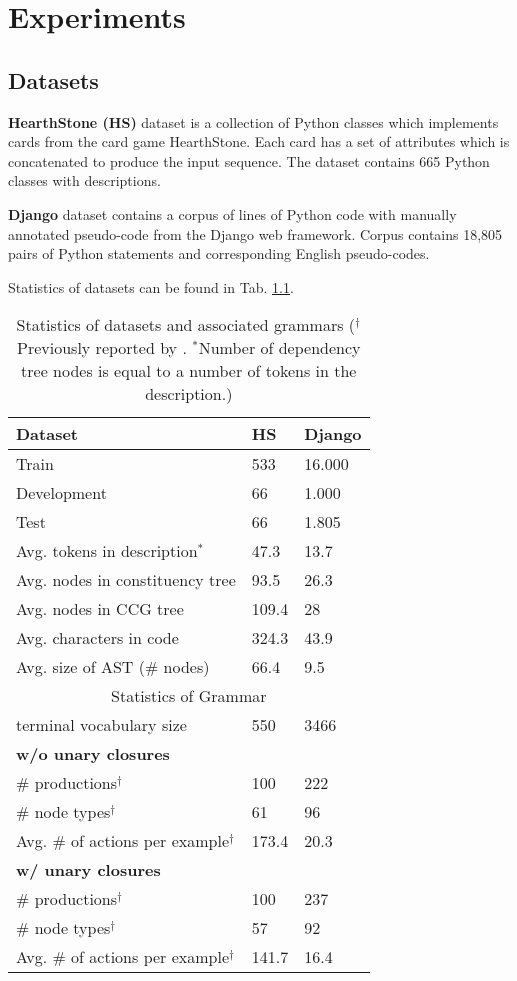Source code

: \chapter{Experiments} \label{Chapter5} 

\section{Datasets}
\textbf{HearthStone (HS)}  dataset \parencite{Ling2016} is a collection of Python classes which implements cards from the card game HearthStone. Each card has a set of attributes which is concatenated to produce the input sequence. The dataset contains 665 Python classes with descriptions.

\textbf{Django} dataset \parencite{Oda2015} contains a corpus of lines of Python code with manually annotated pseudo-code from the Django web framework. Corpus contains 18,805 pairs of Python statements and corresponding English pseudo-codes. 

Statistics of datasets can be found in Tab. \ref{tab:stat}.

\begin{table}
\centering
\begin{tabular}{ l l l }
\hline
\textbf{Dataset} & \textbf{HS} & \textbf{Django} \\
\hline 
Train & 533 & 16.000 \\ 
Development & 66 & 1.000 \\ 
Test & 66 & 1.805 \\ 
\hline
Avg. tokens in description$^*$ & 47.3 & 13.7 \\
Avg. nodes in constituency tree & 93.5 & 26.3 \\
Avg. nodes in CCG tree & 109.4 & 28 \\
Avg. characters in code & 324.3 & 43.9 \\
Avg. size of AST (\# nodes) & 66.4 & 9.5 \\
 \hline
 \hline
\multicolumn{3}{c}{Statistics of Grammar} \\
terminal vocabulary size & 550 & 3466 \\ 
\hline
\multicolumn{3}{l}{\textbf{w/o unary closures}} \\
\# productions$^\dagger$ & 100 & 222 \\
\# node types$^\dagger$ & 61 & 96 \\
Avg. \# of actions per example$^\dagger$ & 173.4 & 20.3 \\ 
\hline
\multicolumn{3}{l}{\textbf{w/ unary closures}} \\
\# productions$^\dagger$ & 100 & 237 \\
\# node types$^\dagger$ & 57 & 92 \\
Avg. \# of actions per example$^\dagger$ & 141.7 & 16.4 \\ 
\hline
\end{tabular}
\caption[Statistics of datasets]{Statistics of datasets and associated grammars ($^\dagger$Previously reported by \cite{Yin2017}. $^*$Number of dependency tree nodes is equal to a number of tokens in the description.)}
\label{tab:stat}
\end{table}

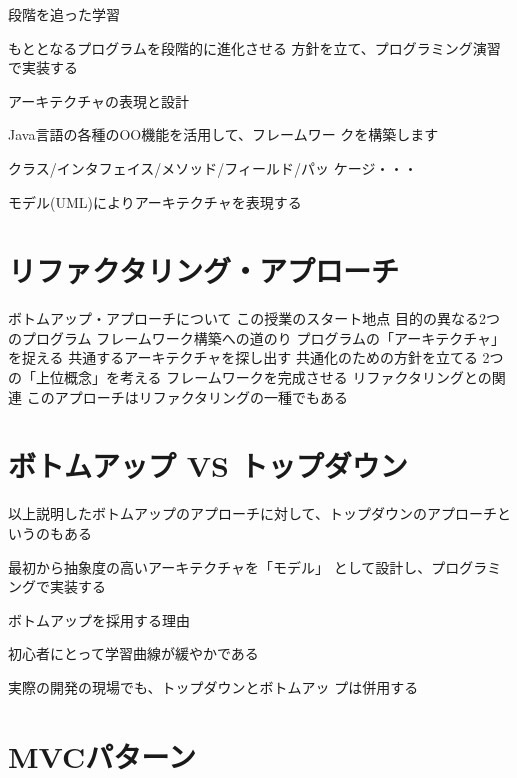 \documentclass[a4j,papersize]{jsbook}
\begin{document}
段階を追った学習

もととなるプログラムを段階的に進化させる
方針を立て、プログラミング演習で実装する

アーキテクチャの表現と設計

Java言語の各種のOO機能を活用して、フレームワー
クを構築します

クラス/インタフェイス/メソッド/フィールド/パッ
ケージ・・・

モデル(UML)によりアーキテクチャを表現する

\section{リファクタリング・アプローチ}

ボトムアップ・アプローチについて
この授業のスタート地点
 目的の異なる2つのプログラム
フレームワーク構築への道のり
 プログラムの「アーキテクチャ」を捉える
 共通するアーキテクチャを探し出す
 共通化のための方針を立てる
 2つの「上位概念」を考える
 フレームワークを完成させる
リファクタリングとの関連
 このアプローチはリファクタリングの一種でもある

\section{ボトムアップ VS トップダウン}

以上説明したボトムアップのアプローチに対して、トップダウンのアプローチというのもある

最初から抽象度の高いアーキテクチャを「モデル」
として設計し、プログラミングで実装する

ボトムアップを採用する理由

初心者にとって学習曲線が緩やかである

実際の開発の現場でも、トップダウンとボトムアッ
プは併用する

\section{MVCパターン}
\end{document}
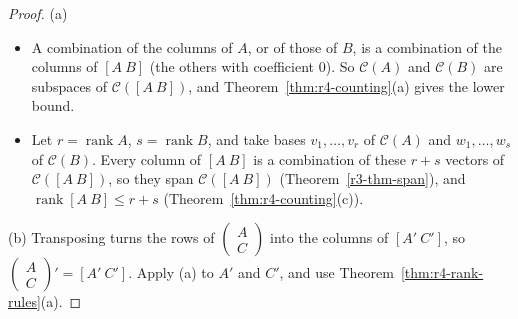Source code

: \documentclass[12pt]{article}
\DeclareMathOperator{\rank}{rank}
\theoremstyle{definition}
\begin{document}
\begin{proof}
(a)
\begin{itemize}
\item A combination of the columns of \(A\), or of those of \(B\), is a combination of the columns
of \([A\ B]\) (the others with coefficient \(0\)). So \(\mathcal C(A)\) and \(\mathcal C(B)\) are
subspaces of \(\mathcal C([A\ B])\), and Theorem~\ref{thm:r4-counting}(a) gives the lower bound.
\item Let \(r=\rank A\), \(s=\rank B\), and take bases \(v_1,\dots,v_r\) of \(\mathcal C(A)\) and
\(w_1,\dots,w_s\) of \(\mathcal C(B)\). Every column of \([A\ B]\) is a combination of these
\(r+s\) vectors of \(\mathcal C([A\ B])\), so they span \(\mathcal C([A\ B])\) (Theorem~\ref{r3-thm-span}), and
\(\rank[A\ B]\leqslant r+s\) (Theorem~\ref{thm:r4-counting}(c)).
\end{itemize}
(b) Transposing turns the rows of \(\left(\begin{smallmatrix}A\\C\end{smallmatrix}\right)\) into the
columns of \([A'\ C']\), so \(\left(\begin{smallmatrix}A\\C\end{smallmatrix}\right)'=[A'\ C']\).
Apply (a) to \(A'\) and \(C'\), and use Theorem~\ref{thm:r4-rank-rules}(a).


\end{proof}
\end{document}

Exercise aim: Where does the word "tree" appear in the records above? Return every line that holds it.

Exercise solution:
Avg. nodes in constituency tree & 93.5 & 26.3 \\
Avg. nodes in CCG tree & 109.4 & 28 \\
\caption[Statistics of datasets]{Statistics of datasets and associated grammars ($^\dagger$Previously reported by \cite{Yin2017}. $^*$Number of dependency tree nodes is equal to a number of tokens in the description.)}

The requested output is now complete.